### PROVIDED INFORMATION:
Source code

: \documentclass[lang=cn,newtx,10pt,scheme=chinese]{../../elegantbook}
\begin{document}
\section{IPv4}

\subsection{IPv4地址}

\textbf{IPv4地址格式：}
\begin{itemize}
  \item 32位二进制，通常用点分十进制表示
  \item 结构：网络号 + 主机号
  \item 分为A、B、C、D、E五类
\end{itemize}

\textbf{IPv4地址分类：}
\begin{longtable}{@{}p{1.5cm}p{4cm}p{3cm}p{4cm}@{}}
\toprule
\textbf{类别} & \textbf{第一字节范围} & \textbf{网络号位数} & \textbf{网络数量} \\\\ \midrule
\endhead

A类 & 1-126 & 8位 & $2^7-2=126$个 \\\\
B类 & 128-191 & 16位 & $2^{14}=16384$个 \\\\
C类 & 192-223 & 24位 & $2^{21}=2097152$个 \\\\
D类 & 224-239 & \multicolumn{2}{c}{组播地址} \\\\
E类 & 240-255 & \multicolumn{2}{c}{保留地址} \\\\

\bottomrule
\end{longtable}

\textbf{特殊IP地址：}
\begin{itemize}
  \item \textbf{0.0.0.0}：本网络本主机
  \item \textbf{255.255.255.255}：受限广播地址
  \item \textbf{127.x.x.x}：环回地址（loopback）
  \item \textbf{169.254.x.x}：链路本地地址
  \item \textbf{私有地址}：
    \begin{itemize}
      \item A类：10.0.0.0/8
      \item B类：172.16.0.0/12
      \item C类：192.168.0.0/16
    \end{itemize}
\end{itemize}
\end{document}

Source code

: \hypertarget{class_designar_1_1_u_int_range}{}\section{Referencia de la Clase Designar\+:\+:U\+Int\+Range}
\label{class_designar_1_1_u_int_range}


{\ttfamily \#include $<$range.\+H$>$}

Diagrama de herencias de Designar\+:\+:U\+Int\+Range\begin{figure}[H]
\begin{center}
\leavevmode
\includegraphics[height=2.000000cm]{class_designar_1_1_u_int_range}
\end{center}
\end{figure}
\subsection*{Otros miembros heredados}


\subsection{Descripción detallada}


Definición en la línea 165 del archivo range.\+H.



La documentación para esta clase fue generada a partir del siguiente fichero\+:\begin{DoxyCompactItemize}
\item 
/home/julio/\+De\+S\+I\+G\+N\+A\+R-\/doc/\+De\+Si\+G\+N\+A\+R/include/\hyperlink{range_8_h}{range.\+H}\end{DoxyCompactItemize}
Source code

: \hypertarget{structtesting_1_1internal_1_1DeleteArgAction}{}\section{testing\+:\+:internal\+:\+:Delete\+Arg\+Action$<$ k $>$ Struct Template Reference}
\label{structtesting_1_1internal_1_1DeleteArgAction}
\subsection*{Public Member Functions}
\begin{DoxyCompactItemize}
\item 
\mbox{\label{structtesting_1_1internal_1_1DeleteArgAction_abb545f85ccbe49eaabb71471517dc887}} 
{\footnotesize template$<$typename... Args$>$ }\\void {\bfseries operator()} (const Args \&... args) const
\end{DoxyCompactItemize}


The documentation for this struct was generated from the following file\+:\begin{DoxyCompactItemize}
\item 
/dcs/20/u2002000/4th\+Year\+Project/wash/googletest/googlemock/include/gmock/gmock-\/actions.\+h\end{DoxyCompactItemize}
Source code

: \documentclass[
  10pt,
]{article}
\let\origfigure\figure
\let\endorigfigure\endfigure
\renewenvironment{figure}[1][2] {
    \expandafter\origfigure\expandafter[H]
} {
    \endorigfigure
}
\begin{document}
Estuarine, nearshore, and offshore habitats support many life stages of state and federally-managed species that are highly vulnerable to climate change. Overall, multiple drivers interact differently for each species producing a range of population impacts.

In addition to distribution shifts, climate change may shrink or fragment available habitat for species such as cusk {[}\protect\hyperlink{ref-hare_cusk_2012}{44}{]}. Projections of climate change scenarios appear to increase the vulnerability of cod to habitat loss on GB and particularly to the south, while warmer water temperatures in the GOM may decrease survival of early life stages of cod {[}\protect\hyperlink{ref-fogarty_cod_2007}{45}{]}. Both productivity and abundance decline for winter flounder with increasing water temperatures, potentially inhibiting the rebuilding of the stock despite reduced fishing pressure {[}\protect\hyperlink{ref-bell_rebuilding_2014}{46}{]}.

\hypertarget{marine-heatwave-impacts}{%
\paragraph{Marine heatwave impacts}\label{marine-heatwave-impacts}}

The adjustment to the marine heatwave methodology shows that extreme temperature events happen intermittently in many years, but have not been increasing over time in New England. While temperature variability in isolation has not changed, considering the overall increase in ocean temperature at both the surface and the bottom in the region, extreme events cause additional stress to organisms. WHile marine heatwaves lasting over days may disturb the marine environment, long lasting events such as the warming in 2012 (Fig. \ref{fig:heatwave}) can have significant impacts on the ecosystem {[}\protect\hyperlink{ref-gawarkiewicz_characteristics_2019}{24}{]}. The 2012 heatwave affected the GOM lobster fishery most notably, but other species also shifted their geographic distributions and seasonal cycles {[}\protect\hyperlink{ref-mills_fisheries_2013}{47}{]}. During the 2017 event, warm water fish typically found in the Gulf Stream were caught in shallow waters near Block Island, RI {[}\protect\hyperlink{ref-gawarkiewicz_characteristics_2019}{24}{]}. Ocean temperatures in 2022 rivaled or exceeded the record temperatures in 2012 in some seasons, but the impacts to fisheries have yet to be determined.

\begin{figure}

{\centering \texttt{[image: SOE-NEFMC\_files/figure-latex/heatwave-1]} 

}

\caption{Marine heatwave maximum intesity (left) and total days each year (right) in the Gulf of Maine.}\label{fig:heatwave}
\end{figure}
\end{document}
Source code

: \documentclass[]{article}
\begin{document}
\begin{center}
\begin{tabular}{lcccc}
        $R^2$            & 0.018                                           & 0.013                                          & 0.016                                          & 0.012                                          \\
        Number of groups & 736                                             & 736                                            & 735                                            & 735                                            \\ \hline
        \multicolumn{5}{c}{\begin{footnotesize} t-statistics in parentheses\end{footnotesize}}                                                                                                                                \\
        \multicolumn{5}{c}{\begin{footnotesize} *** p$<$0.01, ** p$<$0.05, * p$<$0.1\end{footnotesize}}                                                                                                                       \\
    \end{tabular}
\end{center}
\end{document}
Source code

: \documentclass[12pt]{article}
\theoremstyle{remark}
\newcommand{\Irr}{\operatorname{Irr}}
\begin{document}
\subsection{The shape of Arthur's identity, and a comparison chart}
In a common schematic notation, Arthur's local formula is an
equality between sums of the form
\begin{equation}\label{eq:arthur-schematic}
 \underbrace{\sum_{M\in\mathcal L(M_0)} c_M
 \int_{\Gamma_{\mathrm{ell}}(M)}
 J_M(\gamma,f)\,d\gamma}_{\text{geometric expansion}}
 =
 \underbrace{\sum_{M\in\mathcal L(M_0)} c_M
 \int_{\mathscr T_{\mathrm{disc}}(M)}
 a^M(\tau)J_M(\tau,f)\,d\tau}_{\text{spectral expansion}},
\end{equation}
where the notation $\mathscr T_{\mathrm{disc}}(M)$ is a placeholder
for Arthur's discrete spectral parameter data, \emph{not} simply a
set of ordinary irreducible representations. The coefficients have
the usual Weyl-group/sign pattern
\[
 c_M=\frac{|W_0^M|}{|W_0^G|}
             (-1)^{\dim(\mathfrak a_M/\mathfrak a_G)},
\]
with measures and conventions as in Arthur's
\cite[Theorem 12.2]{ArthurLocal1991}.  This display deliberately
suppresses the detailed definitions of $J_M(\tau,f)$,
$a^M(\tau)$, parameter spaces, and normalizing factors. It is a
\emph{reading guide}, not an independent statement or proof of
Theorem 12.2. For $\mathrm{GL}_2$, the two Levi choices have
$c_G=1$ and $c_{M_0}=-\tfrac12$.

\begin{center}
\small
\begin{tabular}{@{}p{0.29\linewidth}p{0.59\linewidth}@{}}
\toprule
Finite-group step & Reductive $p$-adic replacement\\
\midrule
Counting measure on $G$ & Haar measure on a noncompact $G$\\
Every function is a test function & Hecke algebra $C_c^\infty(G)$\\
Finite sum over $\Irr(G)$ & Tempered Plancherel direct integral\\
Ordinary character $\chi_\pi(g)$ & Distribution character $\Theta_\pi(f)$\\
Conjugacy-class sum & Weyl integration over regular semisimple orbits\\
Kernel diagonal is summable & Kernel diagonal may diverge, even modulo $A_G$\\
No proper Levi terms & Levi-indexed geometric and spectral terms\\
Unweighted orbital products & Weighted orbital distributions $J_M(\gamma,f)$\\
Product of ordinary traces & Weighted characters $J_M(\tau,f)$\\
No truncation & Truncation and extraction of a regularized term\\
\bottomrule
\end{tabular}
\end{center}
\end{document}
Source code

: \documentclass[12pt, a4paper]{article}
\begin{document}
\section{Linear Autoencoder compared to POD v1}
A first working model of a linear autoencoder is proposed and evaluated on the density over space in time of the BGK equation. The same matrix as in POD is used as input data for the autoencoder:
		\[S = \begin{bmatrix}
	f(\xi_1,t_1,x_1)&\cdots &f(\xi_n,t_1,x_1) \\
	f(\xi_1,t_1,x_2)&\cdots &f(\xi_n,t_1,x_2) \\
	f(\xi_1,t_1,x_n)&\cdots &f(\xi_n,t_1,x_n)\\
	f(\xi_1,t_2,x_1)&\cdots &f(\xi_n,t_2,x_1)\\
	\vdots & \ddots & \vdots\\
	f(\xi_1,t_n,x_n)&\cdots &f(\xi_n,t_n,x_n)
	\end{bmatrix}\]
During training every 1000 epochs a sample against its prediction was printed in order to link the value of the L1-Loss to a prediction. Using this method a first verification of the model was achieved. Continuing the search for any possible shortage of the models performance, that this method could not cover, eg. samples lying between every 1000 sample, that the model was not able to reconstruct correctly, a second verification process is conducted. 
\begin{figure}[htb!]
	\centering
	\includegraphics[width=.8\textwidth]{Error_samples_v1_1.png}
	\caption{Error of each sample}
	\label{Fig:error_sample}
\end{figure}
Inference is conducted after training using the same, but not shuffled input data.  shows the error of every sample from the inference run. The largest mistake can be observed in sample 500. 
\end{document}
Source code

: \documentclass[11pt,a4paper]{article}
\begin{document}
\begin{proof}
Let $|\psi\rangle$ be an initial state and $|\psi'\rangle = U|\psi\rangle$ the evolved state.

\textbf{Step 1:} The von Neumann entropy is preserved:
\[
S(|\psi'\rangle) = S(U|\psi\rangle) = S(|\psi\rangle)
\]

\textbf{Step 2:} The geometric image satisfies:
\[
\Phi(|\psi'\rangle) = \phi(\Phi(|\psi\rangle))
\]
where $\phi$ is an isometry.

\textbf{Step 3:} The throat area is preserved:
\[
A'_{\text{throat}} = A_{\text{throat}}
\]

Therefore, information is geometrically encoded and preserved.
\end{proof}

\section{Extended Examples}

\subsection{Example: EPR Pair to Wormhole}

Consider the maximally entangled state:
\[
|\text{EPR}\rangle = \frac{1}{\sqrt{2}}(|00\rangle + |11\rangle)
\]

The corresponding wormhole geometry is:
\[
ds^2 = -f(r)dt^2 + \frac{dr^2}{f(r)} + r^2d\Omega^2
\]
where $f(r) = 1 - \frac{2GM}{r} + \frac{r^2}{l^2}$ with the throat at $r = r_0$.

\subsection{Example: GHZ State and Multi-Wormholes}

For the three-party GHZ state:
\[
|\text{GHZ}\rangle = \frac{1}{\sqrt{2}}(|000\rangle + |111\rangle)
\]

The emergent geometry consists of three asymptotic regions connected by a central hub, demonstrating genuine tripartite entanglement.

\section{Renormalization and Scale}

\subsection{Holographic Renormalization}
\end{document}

### WHAT NEEDS TO BE DONE:
Each line in the records above that contains the word "cdots" must be copied.

### ANSWER BOX:
	f(\xi_1,t_1,x_1)&\cdots &f(\xi_n,t_1,x_1) \\
	f(\xi_1,t_1,x_2)&\cdots &f(\xi_n,t_1,x_2) \\
	f(\xi_1,t_1,x_n)&\cdots &f(\xi_n,t_1,x_n)\\
	f(\xi_1,t_2,x_1)&\cdots &f(\xi_n,t_2,x_1)\\
	f(\xi_1,t_n,x_n)&\cdots &f(\xi_n,t_n,x_n)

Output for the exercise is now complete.